For the BM members, the glamorization of gangsterism fit right in. After all, why would a group of Black stick-up kids and gang members call themselves The Black Mafia? This was in the era of Black Is Beautiful, when millions of Blacks began wearing Afros/Bushes and Afrikan dothing and adopting Afrikan names — completely at odds with aping Italians! Why not name themselves the Zulus, Watusis or the Mau Mau — like every young street gang was doing? No, Hollywood’s projection of gangsterism was getting through!

Consequently, within a couple of years, the BM would uniformly be recognized as expensively dressed, big hat wearing, Cadillac driving, imitations of the Italian mafia. And sadly, they turned countless numbers of street gang members, former RAM cadre and militants from dozens of other Philly groups, who were fighting oppression, into pawns who were used to further destroy their own communities.

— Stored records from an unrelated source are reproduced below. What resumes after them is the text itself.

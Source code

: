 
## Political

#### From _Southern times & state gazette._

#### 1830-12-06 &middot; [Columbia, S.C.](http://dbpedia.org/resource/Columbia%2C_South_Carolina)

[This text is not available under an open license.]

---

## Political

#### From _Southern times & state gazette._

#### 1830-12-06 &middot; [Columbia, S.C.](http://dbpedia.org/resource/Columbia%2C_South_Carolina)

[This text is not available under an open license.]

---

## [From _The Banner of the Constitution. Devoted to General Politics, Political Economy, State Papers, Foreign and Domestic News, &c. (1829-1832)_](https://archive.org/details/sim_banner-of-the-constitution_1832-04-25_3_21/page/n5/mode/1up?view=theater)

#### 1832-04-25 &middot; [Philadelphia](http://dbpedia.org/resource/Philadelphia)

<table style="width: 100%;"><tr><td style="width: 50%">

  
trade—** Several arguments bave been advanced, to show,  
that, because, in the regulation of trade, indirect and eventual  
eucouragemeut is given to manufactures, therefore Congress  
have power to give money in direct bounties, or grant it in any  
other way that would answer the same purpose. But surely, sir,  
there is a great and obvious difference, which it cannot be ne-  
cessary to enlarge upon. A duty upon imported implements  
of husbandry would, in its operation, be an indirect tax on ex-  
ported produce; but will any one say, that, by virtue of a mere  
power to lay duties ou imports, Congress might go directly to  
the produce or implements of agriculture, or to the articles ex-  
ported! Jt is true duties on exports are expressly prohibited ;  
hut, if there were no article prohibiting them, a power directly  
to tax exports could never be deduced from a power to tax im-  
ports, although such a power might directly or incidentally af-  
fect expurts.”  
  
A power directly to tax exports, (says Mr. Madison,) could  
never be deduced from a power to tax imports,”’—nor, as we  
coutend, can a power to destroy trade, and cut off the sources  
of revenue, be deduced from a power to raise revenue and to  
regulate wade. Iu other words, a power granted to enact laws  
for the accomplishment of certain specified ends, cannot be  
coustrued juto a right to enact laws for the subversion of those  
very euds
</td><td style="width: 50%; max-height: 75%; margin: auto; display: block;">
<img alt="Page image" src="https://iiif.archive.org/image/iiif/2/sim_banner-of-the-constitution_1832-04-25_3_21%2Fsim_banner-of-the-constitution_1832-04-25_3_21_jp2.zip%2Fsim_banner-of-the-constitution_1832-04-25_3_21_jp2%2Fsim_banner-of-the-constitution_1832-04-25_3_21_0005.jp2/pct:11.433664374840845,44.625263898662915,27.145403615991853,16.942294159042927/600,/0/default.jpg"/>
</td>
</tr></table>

The third leg of separating them from the more advanced elements operated under cover of Pugh and other insiders continuing to preach Black Nationalist doctrines amongst the youth in the street gangs and within the prisons, never missing an opportunity to hold out the illusion that they could gain pride and respect — while fighting oppression — by joining what they believed was a rebel group that was only awaiting the right time to throw their lot in with the masses of Blacks who were waging non-violent or otherwise bloody battles from coast to coast and on the Afrikan continent.

By tricking them into diverting their energies into gangsterism, Pugh and company were effectively separating them from the more advanced elements; albeit many, if not most, bought into the rationale that their extortion and drug dealing proceeds were a tax that was to be used to build The Nation. A few years later, that would be dubbed drinking the Kool-Aid, after Jim Jones and his CIA handlers tricked and forced hundreds of other Blacks to their deaths. And undoubtedly, Huey had also tricked his people with a similar game, although decades later that was all shown to be completely false! Yes, that money “did” build and/buy some expensive homes, cars, clothing, women and drugs — as well as a few schools and businesses — but to fight oppression — please!

Then, the raw fear being leveled on the entire society had the most devastating effect on them also. Otherwise, how can one explain or account for hundreds — if not thousands — of BM street soldiers, fearless enough to cow Philly’s long-established and ruthless Italian Mafia, and its other mobs, and most of its warring street gangs and independents; the BM that fielded headhunters who literally terrorized the city by decapitations — would in turn produce such a lackluster showing whenever it came to confronting anyone in uniform?

I’ll tell you how: Their leadership had completely disarmed their fighting spirits by always pointing to the shootouts and gun battles that the BPP/BLA and other Blacks were known for and telling them not to resist the police until they gave the order— which never came. Comically, after the police and FBI had succeeded in suppressing, jailing, exiling and co-opting most of the BPP, BLA, RAM and others, then they discovered the BM and in turn attacked them with a vengeance — while none of the BM put up anything resembling real resistance, except to go on the lam; while Minister Jeremiah also made a 180 degree turn, becoming a snitch after being caught in a drug sting.

Thus, their legacy is one of a ruthless group of Black thugs, who have spawned similarly ruthless crews — notably Philly’s Junior Black Mafia (JBM)and the latest clone, Atlanta’s Black Mafia Family. But their most harmful effect comes from their deeds and mystique that has returned a huge segment of Black youth to believing that the only way to gain any respect and dignity is through being the best and most heartless hustler around: full cirde from 1955.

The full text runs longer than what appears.